### Exercise brief
Of all the lines in the entries, how many carry the word "تفاعل"? The reply is that number and no more.

### Records from a data collection
******************************

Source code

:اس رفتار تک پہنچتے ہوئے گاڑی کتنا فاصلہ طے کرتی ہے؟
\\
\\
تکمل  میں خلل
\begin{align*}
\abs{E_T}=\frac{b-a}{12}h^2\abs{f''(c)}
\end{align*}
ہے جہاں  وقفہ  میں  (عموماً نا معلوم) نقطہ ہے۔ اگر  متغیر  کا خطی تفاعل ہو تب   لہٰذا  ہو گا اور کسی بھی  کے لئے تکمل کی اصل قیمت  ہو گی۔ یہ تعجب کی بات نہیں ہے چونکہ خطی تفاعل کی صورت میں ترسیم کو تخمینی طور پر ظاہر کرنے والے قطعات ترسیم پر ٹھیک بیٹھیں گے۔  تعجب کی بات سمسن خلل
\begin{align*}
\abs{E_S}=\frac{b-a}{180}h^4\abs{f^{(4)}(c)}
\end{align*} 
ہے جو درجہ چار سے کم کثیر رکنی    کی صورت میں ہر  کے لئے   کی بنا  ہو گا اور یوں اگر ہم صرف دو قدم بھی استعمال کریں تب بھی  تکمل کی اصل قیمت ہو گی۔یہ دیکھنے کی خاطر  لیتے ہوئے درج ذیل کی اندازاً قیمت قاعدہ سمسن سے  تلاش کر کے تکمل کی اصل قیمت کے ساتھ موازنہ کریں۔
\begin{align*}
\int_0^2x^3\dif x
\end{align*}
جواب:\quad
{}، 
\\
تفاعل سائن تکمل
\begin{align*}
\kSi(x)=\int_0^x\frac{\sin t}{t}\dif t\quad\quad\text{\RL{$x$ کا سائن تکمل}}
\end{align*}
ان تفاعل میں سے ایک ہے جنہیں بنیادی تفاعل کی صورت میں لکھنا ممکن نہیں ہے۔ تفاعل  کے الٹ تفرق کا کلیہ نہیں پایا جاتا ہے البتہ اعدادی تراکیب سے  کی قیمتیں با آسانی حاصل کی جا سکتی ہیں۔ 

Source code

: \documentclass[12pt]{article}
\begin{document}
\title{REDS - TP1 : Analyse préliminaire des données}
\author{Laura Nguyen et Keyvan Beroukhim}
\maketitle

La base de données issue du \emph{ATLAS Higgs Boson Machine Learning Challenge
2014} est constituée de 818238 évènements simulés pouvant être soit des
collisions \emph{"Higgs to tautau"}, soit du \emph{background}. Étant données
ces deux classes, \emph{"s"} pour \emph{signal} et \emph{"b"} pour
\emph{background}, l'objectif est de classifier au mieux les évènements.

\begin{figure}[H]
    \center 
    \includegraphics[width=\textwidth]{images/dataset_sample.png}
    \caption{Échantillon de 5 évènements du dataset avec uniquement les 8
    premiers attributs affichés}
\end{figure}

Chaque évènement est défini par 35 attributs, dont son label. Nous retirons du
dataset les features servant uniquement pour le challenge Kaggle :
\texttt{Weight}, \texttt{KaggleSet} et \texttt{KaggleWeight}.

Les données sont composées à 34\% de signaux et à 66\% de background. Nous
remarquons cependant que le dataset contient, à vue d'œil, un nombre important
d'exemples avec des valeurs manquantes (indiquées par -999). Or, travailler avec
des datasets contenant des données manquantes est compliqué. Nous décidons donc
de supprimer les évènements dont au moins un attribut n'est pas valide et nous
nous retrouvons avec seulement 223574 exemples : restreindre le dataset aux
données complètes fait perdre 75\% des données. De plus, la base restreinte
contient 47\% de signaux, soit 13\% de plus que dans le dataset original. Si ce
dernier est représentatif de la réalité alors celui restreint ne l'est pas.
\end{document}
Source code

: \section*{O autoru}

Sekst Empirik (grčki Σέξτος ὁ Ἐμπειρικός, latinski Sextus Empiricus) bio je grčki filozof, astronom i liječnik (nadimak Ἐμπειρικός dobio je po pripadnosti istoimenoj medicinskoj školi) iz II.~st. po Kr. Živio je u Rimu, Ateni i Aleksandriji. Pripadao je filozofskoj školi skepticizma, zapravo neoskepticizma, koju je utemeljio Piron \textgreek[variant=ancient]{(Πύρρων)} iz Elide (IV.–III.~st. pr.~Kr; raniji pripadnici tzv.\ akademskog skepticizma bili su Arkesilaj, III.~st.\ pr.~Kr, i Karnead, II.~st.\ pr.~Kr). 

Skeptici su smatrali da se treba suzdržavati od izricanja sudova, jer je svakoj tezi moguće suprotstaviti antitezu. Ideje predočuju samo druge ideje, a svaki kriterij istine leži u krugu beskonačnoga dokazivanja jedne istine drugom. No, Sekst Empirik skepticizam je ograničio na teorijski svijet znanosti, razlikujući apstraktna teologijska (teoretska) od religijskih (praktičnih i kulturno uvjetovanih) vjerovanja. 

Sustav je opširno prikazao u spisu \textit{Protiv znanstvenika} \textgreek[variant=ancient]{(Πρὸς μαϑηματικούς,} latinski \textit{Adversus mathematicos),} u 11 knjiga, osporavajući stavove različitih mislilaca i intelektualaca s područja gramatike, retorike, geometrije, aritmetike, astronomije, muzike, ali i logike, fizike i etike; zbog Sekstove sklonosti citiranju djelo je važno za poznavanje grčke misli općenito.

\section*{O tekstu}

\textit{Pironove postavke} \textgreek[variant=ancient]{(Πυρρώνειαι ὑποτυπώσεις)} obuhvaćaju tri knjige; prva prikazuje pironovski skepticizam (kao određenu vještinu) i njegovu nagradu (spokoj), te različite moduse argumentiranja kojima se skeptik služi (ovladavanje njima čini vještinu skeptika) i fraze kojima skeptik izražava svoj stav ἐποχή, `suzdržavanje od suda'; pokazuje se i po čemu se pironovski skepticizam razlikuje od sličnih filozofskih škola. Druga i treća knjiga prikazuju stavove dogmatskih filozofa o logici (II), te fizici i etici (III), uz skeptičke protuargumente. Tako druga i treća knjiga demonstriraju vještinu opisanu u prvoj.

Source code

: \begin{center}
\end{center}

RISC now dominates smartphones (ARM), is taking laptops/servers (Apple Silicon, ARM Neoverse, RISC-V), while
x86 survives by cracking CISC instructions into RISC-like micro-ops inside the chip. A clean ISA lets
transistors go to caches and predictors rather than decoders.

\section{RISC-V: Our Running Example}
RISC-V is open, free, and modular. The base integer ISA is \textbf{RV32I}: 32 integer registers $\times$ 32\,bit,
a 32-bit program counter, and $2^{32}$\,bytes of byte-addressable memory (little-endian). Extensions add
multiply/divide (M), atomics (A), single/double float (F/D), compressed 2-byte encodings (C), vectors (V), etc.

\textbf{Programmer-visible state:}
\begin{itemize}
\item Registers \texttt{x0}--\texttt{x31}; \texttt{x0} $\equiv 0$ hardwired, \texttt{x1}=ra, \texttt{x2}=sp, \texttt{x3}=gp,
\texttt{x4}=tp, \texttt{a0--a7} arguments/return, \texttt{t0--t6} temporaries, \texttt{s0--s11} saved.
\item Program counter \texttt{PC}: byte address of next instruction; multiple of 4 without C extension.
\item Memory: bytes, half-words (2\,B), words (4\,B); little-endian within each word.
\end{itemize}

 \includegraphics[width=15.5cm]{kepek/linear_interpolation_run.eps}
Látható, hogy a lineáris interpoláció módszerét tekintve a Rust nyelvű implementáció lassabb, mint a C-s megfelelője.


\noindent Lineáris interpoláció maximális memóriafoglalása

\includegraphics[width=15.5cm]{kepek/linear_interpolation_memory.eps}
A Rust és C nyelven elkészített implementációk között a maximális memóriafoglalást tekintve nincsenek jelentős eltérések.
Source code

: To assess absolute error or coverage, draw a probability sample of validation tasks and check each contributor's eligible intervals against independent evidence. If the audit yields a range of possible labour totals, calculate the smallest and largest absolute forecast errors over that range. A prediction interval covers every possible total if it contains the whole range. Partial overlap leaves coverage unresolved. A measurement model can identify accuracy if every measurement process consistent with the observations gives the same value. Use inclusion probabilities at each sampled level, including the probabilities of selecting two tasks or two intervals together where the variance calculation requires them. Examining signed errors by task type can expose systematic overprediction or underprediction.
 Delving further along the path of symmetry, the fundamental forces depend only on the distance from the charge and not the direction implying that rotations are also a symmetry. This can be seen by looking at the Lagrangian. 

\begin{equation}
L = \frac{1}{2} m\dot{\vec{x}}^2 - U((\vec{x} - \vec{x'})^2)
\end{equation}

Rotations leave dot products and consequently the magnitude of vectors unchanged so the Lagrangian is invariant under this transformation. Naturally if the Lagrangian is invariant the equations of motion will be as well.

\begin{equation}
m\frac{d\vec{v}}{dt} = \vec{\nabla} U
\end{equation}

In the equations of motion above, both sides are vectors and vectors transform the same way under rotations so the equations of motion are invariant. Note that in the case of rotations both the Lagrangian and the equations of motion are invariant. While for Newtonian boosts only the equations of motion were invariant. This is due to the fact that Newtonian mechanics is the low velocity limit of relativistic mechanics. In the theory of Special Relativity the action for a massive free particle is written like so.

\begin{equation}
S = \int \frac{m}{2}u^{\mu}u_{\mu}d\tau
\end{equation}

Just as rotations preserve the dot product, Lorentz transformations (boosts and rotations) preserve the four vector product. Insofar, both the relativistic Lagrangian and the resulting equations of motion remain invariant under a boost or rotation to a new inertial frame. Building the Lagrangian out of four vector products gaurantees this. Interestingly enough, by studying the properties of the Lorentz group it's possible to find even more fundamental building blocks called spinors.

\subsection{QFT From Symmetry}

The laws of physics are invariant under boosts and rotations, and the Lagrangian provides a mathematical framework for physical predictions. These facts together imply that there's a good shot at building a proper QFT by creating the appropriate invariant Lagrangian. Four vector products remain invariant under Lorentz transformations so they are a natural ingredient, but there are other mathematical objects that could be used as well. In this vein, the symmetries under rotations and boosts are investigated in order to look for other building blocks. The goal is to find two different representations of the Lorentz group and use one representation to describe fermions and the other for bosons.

******************************

### Result for this exercise
3